For the Inward Journey, Day Six
God Is . . . (part two)
The second thing that man’s faith teaches him about God is that God is near. One of the sayings of Jesus discovered among the papyri at Oxyrhyncus is this: “Jesus saith: ‘Wheresoever they may be, they are not without God; and where there is one alone, even then I am with him. Raise the stone, and there thou shalt find Me; cleave the wood and I am there.’” Isaiah gives a vivid picture of Jehovah, a vision which came to him during the year of the death of King Uzziah. He saw the Lord on a great white throne, high and lifted up, and His Glory filled all the temple. Jesus erected a pyramid out of the funded insights of all the prophets, scaled its heights and brought God down out of the clouds, and found Him to be an intimate part of the warp and woof of human experience and human struggle.
Very often, we find it difficult to think of God as a part of life because we associate Him rather exclusively with the supernatural, the miraculous, the unusual. He belongs in the special services division of human life, where only the rare and extraordinary aspects of life are to be found. It was this conception that Jesus sought to undermine in his day. If God be far away, then he comes to us only on rare occasions and in rare situations. Of course, there is a sense in which the is true; the high moment, the great experience, the supreme challenge, the poignant sense of great contrition, all there may mark a sense of special Presence. But we do not live in such rarified atmosphere. What we most want to know about God is whether He is present in the commonplace experiences of ordinary living, available to ordinary people under the most garden variety of circumstances. That God is not far from any one of us is the essence of the Gospel which Jesus proclaimed, “Closer is He than breathing, nearer than hands or feet.”

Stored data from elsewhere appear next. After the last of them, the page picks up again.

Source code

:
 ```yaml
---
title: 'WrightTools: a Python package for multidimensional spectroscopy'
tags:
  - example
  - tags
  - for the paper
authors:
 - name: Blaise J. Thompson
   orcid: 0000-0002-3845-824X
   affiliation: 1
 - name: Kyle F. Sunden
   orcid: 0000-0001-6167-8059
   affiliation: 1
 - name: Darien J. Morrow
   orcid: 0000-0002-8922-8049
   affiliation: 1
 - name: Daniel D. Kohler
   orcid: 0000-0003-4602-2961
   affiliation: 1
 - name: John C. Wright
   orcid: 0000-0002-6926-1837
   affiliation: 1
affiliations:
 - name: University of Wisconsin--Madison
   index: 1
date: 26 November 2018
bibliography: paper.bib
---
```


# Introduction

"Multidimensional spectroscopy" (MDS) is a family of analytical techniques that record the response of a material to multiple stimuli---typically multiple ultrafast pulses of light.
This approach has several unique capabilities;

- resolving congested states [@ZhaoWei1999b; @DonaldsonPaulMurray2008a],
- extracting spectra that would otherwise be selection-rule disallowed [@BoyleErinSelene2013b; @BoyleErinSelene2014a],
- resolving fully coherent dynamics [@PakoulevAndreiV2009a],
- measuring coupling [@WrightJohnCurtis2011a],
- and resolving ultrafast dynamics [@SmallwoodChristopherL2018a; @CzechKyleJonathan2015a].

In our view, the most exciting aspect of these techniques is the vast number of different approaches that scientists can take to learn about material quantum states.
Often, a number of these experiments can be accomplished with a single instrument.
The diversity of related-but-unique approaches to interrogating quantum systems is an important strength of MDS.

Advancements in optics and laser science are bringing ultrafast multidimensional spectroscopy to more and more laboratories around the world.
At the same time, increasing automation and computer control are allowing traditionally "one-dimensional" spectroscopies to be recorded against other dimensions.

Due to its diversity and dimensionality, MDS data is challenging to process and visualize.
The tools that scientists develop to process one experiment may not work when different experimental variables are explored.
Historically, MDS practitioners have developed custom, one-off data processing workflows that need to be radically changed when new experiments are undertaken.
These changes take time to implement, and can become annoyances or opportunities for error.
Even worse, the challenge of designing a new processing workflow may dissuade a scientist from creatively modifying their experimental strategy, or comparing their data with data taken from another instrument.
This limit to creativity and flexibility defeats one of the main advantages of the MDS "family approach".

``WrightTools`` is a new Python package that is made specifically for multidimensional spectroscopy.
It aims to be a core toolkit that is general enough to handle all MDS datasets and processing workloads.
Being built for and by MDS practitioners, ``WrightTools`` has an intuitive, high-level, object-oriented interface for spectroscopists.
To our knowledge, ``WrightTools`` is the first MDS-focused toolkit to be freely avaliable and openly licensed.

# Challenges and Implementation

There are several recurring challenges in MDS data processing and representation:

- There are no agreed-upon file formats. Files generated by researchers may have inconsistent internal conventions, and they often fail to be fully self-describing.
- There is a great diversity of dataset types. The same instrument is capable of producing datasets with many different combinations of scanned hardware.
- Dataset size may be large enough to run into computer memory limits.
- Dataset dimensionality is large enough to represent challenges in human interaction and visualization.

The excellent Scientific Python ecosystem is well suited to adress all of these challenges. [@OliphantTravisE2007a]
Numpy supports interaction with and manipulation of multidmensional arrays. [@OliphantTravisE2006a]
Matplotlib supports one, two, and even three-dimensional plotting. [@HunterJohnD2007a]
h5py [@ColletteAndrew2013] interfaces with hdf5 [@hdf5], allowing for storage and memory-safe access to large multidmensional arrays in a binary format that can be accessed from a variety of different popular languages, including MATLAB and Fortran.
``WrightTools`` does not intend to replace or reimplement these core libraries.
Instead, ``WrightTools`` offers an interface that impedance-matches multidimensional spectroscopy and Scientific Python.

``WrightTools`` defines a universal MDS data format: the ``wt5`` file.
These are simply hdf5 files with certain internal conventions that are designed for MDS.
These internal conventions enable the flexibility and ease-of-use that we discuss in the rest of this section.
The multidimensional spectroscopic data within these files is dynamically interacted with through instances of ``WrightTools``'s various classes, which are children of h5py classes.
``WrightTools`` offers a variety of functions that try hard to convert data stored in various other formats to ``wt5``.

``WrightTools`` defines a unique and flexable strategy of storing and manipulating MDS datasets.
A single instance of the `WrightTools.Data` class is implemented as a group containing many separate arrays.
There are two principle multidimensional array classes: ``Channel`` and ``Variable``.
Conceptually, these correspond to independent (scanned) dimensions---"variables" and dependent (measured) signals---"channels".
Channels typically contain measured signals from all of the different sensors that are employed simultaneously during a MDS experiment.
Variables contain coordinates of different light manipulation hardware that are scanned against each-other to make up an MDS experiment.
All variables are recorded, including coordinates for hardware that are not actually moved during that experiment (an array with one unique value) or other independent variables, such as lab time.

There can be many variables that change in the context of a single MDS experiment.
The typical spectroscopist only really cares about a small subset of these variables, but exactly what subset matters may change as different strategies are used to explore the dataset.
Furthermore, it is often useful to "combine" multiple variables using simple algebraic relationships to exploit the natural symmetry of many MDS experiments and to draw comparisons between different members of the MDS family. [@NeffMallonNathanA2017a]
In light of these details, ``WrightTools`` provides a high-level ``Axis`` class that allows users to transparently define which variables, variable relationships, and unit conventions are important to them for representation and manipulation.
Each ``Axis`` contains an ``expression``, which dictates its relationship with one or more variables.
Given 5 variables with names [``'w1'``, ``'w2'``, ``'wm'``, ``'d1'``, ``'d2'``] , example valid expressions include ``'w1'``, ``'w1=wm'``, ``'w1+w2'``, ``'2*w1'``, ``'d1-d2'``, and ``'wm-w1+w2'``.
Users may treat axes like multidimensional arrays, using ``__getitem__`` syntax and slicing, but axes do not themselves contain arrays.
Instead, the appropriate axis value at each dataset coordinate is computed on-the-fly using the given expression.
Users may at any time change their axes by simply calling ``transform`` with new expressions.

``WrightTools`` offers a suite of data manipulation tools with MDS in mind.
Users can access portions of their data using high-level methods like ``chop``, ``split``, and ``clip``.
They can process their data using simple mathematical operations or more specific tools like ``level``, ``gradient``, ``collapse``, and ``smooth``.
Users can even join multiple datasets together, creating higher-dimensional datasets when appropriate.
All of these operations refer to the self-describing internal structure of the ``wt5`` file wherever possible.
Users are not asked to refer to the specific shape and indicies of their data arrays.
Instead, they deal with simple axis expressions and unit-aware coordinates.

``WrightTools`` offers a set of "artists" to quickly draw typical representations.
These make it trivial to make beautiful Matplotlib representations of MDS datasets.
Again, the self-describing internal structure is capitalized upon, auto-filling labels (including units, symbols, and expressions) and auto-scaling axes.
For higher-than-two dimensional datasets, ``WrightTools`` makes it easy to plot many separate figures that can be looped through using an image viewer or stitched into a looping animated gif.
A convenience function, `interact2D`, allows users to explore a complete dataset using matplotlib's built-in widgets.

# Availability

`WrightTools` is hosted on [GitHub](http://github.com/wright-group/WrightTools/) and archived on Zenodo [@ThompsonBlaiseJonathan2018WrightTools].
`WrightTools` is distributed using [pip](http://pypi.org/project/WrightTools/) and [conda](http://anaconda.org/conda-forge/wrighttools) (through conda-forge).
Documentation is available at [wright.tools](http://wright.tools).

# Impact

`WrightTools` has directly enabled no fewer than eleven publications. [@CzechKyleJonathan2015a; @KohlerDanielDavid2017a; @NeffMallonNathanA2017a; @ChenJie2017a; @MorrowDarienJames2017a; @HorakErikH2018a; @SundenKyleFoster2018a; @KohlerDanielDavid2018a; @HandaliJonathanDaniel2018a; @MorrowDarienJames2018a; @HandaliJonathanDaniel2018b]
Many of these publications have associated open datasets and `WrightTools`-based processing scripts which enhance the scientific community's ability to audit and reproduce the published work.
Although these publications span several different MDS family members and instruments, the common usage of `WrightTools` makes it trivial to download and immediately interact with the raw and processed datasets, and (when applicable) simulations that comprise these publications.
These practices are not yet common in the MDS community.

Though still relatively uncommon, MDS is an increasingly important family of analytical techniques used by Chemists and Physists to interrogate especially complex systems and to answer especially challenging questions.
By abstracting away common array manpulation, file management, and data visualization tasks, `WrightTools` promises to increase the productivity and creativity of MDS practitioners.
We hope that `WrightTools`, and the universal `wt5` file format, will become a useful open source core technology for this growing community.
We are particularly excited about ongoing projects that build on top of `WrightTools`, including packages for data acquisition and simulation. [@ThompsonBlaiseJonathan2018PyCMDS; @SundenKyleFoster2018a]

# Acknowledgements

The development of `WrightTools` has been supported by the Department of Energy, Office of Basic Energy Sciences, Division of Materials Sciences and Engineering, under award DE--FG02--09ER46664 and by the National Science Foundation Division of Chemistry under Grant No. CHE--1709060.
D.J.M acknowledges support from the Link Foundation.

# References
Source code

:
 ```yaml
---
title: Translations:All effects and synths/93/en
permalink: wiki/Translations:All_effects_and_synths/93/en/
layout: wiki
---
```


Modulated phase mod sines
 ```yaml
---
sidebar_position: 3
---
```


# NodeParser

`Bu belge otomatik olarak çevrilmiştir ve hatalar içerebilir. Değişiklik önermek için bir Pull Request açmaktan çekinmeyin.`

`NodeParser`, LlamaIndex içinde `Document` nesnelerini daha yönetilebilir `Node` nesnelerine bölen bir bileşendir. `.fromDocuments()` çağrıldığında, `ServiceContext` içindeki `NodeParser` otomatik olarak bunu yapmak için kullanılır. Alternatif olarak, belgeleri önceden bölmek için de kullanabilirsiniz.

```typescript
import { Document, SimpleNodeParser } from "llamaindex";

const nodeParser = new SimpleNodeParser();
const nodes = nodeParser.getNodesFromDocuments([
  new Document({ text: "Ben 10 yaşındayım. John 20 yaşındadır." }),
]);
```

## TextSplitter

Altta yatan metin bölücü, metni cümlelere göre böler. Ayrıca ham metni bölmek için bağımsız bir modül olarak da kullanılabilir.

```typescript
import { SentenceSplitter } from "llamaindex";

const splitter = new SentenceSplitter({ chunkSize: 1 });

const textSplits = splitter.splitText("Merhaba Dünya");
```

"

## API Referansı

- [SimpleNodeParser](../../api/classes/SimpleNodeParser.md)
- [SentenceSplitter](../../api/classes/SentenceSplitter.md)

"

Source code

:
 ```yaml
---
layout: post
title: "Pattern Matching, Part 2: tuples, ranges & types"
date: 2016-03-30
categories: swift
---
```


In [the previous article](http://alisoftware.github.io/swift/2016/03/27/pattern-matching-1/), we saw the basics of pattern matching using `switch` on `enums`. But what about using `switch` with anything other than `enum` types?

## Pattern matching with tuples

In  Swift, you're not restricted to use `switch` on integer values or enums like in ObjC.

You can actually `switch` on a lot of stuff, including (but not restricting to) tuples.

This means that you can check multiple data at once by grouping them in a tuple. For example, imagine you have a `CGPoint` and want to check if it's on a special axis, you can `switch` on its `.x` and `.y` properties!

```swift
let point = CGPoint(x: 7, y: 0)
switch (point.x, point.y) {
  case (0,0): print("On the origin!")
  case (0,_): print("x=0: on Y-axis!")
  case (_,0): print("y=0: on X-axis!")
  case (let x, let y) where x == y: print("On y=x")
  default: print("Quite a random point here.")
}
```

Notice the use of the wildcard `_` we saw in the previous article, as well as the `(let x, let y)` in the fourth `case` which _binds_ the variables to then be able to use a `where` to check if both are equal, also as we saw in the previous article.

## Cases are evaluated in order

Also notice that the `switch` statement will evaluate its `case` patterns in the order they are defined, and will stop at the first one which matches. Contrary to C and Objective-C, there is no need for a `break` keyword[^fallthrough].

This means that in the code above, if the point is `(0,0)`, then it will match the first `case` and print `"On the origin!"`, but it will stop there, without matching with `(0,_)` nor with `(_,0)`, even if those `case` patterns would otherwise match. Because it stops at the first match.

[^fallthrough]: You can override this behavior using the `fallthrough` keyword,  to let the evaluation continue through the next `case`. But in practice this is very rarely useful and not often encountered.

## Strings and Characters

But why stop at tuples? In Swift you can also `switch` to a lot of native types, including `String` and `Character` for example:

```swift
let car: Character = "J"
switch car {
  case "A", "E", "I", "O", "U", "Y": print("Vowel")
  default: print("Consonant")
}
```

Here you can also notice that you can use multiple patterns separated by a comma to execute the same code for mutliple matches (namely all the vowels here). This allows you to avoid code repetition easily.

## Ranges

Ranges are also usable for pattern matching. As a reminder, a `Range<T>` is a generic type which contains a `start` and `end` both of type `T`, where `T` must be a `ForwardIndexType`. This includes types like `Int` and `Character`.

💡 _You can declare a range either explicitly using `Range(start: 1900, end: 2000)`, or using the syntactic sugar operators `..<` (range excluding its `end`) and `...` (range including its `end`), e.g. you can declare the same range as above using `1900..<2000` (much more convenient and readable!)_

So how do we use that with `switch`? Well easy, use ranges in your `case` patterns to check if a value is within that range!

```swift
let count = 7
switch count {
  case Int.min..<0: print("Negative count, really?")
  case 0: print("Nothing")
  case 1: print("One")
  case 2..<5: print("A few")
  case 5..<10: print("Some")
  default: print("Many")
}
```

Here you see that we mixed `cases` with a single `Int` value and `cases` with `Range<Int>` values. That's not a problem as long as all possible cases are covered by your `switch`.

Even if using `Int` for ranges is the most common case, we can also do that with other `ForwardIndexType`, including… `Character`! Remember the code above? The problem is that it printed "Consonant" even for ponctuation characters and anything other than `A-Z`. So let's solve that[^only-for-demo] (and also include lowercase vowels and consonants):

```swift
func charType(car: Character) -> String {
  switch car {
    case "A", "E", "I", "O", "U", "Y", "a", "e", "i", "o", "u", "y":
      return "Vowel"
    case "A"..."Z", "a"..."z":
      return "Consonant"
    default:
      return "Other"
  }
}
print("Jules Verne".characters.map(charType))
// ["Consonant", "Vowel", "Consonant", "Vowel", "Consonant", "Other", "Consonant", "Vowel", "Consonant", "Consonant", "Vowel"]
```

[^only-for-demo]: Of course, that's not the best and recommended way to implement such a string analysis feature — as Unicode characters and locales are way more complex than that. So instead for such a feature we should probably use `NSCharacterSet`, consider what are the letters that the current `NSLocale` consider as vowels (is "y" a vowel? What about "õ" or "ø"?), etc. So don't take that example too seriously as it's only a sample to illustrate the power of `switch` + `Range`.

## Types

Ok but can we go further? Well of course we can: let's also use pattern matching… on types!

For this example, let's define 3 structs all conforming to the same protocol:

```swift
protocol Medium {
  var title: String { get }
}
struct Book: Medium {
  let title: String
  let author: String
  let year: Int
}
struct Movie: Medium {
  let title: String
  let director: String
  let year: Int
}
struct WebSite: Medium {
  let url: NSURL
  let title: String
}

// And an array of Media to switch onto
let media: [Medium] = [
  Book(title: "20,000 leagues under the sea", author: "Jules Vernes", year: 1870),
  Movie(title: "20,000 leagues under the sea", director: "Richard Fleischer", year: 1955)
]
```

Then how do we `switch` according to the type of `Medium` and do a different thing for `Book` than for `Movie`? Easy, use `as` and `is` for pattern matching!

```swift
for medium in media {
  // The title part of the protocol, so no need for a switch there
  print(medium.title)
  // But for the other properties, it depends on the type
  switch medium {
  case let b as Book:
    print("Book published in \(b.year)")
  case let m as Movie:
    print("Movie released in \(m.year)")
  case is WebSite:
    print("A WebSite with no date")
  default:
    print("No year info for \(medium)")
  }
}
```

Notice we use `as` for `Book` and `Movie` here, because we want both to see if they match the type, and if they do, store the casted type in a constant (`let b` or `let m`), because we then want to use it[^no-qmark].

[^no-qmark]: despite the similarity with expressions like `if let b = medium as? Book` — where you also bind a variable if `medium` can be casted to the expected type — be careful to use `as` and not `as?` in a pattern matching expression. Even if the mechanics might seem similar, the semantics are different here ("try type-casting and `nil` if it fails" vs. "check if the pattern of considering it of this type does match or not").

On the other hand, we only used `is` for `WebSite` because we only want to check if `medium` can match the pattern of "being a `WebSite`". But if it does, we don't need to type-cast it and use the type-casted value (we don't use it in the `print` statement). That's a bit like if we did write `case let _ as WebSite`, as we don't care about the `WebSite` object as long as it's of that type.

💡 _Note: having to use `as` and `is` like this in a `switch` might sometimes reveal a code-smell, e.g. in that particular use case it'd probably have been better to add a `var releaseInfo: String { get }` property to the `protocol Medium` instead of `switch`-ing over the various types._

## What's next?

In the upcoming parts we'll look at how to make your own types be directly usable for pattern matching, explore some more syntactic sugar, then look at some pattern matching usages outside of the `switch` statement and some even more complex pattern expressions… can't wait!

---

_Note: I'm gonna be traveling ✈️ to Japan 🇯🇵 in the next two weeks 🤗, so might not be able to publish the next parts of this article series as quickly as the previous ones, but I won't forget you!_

(For the Inward Journey: the writings of Howard Thurman.
Selected by Anne Spencer Thurman. page 117
originally published in Deep is the Hunger)
I find it amusing this morning to think about the Oxyrhyncus papyri. They were a huge number of documents that had been buried in a dump in Egypt over the course of a millennium (Third Century BCE to 640 CE), but discovered in the late nineteenth century by English excavators. They were then distributed to Egyptologists (and “collectors”) throughout the world to be examined. Some are full documents, but many many of the papyri are tiny fragments. It makes me smile that one of the documents is a promise, for a fee, that a wrestler throw his upcoming match.
The Divine person (power?) that Thurman seeks is near at hand, indeed, even in a dumping ground. Looking at the state of my living room right now, I’m hoping there is something of God in the clutter (itself bound for recycling or the trash). The little poster Judi Tenhunen gave me (and might have made for me) says “From out of [demoralizing] chaos can emerge creativity [via unfettered curiosity].” That is how I have the confidence to put one step in front of the other each day.
Yes, the Divine is as close as that scrap of paper, that envelope with my weekly budget drawn on the back, that Post-it note with the congregant’s name . . . that’s how close inspiration may be to “let go and let God,” to breathe deeply and find an inner strength, to utter a little hope into the Universe for good outcomes for a friend’s therapy. That’s how close hope may be.